Stored items from a collection
........

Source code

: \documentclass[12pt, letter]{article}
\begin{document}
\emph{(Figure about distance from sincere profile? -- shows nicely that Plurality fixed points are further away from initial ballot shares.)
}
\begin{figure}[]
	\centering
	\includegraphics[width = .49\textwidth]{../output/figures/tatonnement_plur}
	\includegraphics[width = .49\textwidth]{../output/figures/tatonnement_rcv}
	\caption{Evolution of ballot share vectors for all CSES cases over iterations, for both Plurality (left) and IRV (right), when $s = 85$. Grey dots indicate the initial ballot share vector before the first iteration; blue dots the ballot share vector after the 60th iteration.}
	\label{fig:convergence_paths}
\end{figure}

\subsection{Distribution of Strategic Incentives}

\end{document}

........

Work task
Every line from the one containing "of ballot share" through the last line above should be retyped exactly; no other lines are wanted.

Answer box
	\caption{Evolution of ballot share vectors for all CSES cases over iterations, for both Plurality (left) and IRV (right), when $s = 85$. Grey dots indicate the initial ballot share vector before the first iteration; blue dots the ballot share vector after the 60th iteration.}
	\label{fig:convergence_paths}
\end{figure}

\subsection{Distribution of Strategic Incentives}

\end{document}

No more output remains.